The sliding glass doors to the living room were open. Baranov stepped out of the darkness onto the veranda. Evita stopped short. He had changed and yet he hadn’t. He was short and stocky, his thick neck was like a bull’s, his features were dark and broad and very Russian. But even from a distance of twenty feet, she could feel heat radiating from him as if he were a furnace. She could feel his power, his self-assurance, and even a bit of his humor from where she stood. He wore khaki trousers and an open-necked shirt. A bit of gold chain around his neck was illuminated in the already fading glow of the Volkswagen’s headlights. She felt a silly urge to run back to the car and switch off the lights before the battery was fully dead. It would be hard starting the engine when it was time to return to town.
“You are a wonderful girl,” Baranov said softly. “I thank you for your help. You did good.”
Just let go, she thought, and there was a certain comfort in the notion. Give in. Don’t fight him, because winning is impossible. She closed her eyes, and she could see a kaleidoscopic image of her entire life; Valentin, Darby and Juanita. All ruined. All gone. All harshly used.
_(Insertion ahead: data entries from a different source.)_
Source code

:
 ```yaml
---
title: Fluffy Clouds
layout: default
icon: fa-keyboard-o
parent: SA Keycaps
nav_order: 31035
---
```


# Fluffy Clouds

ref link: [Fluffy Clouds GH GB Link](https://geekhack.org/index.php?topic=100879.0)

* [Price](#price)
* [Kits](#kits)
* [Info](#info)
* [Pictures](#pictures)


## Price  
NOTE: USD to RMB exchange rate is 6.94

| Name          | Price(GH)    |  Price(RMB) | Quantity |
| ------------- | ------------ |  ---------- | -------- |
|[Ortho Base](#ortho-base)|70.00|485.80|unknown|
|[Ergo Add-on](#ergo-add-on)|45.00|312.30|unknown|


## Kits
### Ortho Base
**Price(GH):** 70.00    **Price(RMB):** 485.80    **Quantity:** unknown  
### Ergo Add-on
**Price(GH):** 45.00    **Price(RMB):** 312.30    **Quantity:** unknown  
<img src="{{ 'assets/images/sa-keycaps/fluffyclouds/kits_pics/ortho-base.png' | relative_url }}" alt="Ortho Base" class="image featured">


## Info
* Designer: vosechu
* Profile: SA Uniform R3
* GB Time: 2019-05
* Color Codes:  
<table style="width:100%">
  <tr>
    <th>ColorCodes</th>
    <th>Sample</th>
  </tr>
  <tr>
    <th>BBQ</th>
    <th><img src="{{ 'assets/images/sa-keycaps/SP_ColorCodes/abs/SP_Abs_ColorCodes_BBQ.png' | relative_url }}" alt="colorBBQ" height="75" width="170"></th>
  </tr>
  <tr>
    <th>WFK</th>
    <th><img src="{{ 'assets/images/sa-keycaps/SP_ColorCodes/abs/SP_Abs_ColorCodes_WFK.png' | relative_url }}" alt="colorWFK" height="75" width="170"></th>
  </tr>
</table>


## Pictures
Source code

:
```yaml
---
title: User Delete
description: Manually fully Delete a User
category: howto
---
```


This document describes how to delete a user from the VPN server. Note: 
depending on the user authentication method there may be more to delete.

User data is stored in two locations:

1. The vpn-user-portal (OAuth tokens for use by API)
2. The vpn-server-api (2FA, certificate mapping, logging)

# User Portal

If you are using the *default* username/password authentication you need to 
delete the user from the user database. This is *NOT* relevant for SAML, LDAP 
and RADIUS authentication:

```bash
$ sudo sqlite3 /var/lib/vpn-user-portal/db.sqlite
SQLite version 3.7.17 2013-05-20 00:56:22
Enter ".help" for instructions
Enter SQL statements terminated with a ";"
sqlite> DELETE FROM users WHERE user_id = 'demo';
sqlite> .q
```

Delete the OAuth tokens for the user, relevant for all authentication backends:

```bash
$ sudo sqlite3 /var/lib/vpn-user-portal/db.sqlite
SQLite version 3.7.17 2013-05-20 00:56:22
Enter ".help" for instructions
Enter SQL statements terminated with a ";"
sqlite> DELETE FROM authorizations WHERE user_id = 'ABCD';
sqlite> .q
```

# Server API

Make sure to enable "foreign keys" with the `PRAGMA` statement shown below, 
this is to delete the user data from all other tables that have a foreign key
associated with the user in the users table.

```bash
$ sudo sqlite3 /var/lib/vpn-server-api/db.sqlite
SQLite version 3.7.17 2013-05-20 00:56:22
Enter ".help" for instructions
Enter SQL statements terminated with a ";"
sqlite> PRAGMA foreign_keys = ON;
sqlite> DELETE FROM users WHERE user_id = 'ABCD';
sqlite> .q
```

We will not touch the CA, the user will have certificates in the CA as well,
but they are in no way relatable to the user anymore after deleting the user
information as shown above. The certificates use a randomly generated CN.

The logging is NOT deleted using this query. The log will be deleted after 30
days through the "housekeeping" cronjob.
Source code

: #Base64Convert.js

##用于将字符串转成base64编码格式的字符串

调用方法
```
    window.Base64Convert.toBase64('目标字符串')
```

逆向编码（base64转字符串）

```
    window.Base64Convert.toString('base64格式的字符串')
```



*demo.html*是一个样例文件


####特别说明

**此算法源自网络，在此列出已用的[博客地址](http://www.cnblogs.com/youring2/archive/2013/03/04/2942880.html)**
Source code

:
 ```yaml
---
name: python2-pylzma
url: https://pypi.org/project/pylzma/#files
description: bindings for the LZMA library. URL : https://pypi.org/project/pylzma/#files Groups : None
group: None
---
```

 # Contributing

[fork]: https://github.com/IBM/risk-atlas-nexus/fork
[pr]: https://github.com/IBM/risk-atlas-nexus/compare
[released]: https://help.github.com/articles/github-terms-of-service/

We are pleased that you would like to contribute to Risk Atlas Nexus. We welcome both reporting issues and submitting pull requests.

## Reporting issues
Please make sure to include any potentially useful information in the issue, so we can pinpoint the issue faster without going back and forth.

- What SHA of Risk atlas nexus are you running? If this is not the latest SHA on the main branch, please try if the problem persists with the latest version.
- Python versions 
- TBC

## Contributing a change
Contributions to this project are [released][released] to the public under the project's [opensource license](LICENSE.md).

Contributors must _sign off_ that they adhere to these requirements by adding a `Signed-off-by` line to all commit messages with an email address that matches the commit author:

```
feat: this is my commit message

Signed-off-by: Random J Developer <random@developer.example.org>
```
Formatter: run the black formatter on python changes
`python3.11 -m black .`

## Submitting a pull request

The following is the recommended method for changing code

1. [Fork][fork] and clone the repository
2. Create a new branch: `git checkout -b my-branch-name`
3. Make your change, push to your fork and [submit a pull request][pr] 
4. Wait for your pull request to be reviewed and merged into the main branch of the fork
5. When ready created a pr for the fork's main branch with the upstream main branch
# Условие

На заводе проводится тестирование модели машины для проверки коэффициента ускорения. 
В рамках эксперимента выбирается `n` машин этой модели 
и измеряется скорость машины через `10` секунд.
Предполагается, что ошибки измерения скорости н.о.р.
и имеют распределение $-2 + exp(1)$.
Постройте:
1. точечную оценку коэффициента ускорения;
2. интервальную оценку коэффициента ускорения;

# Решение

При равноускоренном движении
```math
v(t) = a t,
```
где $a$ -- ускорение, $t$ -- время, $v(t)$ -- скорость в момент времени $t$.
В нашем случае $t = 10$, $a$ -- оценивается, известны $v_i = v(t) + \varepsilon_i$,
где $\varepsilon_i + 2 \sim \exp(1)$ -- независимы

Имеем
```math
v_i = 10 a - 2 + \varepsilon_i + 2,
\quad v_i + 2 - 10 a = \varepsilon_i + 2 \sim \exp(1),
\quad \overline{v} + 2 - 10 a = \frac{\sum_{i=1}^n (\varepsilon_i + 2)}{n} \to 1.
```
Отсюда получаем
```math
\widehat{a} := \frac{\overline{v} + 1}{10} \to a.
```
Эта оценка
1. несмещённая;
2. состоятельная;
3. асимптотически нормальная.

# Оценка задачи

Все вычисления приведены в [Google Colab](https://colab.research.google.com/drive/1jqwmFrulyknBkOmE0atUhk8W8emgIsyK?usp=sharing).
“McGarvey knows about Darby,” she said, opening her eyes again. “And about you. Everything.”
“I know,” he said.
“That doesn’t matter to you?”
“On the contrary, it matters very much to me, Evita. In this you must believe me. Before this night is over, we will have triumphed, you and I.” He smiled. She could clearly see his perfectly white teeth. He beckoned to her. “Come. We’ll wait together.”
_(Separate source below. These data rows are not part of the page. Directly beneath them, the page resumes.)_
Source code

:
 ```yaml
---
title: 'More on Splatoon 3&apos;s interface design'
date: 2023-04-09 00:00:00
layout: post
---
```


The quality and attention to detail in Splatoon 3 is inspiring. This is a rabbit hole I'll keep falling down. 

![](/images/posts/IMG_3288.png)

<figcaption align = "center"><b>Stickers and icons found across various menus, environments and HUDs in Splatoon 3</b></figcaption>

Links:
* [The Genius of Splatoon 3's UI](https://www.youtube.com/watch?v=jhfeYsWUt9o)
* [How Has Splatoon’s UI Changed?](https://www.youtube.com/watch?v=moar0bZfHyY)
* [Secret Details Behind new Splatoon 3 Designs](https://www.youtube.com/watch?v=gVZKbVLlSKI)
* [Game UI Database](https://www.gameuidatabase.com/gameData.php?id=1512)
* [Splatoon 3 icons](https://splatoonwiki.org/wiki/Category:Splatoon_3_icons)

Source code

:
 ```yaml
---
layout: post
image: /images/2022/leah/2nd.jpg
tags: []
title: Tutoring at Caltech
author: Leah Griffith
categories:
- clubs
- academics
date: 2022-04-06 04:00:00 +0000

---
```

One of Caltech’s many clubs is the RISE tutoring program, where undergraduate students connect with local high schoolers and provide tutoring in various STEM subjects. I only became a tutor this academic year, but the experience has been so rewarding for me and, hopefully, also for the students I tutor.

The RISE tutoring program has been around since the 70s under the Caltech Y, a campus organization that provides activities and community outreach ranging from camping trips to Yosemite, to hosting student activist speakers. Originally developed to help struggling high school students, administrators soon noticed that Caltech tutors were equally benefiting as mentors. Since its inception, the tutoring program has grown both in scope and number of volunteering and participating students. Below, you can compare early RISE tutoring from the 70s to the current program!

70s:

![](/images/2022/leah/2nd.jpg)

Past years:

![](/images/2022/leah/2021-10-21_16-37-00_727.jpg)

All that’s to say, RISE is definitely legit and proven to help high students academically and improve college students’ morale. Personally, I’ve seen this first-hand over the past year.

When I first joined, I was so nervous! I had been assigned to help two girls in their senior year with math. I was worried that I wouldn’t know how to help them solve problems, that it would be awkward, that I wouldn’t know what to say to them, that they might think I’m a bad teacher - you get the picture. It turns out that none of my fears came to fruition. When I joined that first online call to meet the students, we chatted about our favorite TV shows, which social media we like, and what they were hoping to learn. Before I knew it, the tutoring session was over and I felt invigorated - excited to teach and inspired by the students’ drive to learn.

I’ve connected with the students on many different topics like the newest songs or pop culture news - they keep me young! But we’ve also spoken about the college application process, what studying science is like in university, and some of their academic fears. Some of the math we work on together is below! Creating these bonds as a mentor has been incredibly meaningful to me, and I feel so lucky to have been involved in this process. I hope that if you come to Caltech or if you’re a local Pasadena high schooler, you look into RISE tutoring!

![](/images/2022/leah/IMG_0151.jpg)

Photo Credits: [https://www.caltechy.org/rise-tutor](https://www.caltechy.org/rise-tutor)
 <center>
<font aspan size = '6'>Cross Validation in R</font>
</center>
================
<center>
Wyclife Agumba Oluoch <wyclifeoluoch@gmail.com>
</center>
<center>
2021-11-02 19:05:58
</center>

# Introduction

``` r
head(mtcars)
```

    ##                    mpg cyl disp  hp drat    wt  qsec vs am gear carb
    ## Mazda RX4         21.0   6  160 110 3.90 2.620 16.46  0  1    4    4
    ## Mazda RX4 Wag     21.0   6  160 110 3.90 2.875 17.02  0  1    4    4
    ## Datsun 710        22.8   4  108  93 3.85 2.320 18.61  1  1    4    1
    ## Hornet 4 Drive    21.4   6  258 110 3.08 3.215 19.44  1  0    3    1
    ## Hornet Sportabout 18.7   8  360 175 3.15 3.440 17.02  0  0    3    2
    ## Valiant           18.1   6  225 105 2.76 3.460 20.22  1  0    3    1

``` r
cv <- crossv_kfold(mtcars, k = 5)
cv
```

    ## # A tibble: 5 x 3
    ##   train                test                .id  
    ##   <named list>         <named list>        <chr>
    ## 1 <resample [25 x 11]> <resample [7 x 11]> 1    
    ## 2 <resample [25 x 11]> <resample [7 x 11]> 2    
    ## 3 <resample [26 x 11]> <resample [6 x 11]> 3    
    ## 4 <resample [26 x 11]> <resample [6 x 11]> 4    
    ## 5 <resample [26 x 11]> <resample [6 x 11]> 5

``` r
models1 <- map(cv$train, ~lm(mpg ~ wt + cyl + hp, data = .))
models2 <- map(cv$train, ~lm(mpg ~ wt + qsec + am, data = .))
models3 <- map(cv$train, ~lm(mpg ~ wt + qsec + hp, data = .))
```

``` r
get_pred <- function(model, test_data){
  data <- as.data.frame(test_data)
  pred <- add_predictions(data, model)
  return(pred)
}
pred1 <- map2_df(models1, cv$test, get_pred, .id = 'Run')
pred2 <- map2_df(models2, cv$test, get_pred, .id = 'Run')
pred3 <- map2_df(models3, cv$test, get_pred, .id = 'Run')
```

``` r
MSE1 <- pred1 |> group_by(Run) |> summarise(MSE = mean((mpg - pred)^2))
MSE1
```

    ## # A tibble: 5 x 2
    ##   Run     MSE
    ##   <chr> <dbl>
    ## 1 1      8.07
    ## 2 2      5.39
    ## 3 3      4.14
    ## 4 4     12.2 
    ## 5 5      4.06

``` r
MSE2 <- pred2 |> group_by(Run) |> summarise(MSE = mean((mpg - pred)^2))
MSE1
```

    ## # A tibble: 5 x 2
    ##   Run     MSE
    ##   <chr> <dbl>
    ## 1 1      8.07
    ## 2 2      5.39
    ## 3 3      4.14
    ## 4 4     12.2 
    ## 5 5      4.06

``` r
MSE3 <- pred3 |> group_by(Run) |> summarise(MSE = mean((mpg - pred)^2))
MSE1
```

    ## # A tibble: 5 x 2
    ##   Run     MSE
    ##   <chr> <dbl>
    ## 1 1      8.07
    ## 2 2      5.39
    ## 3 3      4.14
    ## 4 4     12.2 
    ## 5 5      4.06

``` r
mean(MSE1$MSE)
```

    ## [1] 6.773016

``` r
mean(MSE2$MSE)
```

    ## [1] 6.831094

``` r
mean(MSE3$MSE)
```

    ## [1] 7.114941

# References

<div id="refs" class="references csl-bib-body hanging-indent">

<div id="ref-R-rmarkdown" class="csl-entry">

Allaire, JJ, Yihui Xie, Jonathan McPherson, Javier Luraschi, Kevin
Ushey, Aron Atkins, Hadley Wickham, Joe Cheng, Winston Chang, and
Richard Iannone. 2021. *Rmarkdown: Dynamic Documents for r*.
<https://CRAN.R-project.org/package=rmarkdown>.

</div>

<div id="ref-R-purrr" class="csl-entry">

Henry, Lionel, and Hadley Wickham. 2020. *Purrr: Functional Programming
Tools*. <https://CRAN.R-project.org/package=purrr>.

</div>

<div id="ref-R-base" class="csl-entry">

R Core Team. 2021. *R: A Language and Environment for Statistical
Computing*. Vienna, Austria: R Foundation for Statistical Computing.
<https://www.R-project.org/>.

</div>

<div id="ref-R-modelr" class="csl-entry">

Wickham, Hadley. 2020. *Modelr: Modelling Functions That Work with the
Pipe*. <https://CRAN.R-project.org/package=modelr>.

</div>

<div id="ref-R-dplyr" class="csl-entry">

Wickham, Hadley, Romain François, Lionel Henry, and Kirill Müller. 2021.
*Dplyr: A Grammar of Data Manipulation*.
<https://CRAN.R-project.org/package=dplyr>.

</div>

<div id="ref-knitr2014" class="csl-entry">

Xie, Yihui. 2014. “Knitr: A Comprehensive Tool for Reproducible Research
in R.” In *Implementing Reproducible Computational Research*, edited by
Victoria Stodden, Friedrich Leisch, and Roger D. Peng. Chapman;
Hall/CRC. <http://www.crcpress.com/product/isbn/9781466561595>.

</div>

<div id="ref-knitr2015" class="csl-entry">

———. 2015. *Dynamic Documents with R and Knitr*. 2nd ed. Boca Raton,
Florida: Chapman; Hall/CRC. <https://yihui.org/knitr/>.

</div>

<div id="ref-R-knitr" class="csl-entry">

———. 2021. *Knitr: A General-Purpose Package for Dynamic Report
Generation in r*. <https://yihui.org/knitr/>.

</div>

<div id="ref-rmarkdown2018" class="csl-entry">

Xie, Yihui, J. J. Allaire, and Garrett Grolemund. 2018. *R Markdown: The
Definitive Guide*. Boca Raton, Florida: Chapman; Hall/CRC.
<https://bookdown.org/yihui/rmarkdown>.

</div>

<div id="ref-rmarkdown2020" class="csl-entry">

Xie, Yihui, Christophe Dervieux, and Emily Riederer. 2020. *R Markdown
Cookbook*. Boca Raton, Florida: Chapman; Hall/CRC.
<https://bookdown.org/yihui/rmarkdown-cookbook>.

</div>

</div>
“They’re going to arrest Darby,” she said.
“I know.”
“They know that he’s working with someone inside the CIA.”
“Worked,” Baranov corrected her.
Evita felt light headed. “What?”
“Darby hasn’t been active for years and years, my dear. Didn’t you know? Hadn’t you guessed?”
“Then why …?”
“It wasn’t him I was after. It was someone else.”
“There were people killed.”
“Not Darby’s doing, believe me.”
She shook her head.
He smiled sympathetically. “I’d sincerely hoped you would show up here tonight, you know. You can wait here. In the morning I’ll drive you down to the airport. I don’t think Mexico would be such a good place for you just now.”
“You bastard,” she said. She raised the gun and switched the safety catch down and fired, the pistol jumping in her hand. Baranov didn’t move a muscle. She fired again, breaking something inside the living room. She started forward, firing a third time and a fourth, still Baranov didn’t move, his eyes locked into hers, a slight smile creasing his features. She fired a fifth and sixth time, her elbow aching from the recoil, her ears ringing from the noise. He was invincible, invulnerable; nothing could hurt him. He was God, he was untouchable. She had known that from the very first day she had laid eyes on him, and here, now, the wild thought ran through her mind, was the living proof. He was not an ordinary mortal man. He could not be killed with bullets. He would live forever.
She held the pistol in both hands and sighted on the middle of his chest. She stood flat-footed about fifteen feet down from the veranda. He held up a hand, like a benediction.
“It’s enough, Evita,” he said sadly.
She squeezed slowly on the trigger, like McGarvey had told her to do, tears slipping down her cheeks, a great big hollow feeling inside of her. Her life had come down to this one act: either she would kill him and continue to live, or she could not and she would have to die.